And some states are taking action on their own. Virginia, which did not join the initiative announced Tuesday, passed legislation signed by GOP Gov. Glenn Youngkin that requires utilities to consider grid-enhancing technologies in their planning. Last year, Montana passed legislation aimed at increasing use of advanced reconductoring. Minnesota’s legislature also voted this month to add grid-enhancing technologies to the state’s transmission planning process and require some utilities to evaluate the tools for highly congested lines.

‘More tools than ever’

To get a more reliable and cleaner electric grid, as well as accommodate electric demand that’s growing for the first time in more than a decade,  the U.S. needs lots of new transmission capacity, experts agree.

Last year, the U.S. Department of Energy found that almost all regions of the country would benefit from more transmission lines and a National Renewable Energy Laboratory study estimated that getting to 100% carbon-free electricity by 2035 could require anywhere from 1,400 to 10,100 miles of new high capacity transmission lines per year starting in 2026.
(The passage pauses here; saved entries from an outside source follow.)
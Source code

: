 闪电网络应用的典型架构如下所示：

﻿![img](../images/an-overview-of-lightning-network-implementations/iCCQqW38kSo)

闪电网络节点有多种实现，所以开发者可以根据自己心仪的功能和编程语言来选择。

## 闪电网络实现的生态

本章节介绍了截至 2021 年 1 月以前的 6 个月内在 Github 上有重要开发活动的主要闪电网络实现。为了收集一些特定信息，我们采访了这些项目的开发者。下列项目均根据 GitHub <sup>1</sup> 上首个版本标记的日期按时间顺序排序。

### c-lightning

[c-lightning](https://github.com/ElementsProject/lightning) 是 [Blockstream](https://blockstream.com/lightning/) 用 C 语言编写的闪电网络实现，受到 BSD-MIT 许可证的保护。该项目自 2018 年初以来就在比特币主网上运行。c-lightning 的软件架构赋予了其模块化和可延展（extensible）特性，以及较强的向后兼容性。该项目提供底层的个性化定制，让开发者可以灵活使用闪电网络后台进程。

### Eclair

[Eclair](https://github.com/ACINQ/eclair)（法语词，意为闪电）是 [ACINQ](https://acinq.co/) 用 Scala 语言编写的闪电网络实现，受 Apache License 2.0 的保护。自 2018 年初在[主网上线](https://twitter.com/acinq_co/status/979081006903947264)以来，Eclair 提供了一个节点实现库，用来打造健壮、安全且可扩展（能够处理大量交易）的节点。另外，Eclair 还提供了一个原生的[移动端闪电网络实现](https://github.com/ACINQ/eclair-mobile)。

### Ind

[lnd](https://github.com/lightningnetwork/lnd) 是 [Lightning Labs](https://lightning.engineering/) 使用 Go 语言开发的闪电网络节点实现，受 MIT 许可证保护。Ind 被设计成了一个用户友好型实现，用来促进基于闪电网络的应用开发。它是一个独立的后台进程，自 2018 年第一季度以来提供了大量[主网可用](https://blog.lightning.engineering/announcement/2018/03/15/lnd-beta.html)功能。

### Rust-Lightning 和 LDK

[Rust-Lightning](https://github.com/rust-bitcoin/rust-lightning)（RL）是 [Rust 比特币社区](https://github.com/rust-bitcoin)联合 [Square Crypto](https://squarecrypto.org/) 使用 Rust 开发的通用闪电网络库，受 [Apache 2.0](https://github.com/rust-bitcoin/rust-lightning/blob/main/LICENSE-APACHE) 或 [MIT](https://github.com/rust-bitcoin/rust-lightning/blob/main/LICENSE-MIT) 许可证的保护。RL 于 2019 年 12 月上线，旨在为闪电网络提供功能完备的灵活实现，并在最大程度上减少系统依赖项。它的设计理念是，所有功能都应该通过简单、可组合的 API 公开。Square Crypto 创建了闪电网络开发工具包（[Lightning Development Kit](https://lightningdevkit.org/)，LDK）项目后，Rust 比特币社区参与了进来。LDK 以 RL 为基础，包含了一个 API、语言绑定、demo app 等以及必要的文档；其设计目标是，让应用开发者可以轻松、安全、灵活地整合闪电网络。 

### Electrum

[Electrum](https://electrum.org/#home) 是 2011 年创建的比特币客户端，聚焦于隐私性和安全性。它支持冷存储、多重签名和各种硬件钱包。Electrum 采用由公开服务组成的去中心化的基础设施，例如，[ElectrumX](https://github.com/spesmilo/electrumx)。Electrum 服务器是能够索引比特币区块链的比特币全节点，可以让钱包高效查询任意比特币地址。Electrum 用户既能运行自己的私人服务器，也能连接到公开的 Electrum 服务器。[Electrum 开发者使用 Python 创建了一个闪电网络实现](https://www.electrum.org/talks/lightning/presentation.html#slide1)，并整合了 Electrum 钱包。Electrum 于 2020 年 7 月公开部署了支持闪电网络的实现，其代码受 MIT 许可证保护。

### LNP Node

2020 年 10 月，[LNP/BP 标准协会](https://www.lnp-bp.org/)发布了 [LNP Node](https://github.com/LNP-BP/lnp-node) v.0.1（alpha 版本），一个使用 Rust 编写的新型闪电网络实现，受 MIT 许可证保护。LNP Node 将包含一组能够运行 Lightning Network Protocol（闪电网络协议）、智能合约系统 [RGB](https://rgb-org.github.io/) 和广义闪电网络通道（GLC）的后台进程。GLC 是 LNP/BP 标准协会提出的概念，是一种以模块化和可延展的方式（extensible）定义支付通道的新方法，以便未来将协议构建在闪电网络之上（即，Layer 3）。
That’s why the Biden administration has been pushing hard to remove roadblocks to new transmission lines, which can take a decade or more to develop in some cases, and the Federal Energy Regulatory Commission published a landmark new rule on regional transmission planning and cost allocation. Last month the administration also announced a public-private partnership to upgrade 100,000 miles of transmission lines over the next five years and the Department of Energy has identified 10 potential “national interest” electric transmission corridors, a designation that would help expedite the projects and give developers access to federal financing.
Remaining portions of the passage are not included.